→ What you need to do
Find each line below that includes "financiero", then copy it.
※
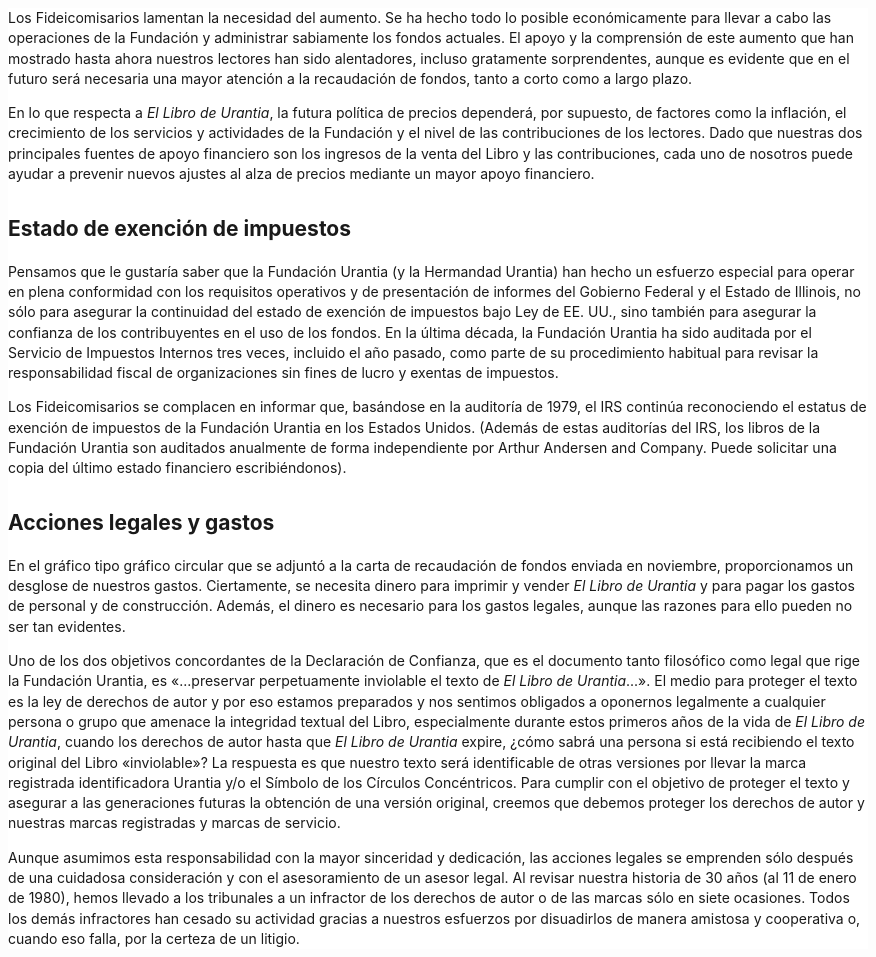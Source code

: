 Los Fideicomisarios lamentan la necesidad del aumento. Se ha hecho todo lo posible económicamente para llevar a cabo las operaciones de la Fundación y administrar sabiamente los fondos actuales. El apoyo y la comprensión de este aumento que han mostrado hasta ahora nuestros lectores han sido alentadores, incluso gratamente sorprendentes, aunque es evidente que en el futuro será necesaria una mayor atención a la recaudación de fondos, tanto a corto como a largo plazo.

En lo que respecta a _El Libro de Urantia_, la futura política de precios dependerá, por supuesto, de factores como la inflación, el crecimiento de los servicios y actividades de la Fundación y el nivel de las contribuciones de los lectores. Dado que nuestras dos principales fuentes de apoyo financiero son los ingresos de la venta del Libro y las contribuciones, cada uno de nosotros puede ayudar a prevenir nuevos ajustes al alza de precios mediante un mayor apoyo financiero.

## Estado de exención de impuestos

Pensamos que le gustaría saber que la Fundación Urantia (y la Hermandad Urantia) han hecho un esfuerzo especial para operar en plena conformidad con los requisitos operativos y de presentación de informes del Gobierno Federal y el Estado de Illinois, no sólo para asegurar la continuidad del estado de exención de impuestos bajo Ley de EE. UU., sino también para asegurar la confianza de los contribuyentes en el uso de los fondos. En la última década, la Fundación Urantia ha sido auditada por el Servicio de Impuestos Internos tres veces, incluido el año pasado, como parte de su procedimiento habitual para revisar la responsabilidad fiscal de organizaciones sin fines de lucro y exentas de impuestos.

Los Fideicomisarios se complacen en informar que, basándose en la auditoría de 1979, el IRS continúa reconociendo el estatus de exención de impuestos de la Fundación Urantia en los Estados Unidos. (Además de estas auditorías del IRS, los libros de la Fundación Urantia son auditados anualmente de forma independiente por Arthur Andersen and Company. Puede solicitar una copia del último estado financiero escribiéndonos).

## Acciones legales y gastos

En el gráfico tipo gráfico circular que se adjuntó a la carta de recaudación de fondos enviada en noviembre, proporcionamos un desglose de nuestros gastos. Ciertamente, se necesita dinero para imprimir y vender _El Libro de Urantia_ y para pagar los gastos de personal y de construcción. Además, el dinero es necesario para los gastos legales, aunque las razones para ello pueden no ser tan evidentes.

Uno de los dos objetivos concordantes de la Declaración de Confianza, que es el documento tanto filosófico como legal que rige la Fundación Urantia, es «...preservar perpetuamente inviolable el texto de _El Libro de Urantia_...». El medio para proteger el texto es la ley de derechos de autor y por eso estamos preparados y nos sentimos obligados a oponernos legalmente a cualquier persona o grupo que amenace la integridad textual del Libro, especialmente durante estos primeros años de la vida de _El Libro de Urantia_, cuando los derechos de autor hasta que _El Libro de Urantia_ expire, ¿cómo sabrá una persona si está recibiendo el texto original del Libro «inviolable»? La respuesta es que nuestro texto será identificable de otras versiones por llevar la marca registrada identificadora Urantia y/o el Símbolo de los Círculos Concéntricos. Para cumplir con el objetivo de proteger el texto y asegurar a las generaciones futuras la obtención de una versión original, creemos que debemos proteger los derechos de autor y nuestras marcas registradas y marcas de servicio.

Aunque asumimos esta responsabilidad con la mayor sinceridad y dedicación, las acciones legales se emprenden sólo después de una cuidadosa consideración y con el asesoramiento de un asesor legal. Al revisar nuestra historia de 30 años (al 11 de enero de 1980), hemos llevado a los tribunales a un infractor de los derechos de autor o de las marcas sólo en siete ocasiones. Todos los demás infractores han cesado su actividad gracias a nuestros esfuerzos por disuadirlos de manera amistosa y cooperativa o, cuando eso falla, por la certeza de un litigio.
※
→ Result
En lo que respecta a _El Libro de Urantia_, la futura política de precios dependerá, por supuesto, de factores como la inflación, el crecimiento de los servicios y actividades de la Fundación y el nivel de las contribuciones de los lectores. Dado que nuestras dos principales fuentes de apoyo financiero son los ingresos de la venta del Libro y las contribuciones, cada uno de nosotros puede ayudar a prevenir nuevos ajustes al alza de precios mediante un mayor apoyo financiero.
Los Fideicomisarios se complacen en informar que, basándose en la auditoría de 1979, el IRS continúa reconociendo el estatus de exención de impuestos de la Fundación Urantia en los Estados Unidos. (Además de estas auditorías del IRS, los libros de la Fundación Urantia son auditados anualmente de forma independiente por Arthur Andersen and Company. Puede solicitar una copia del último estado financiero escribiéndonos).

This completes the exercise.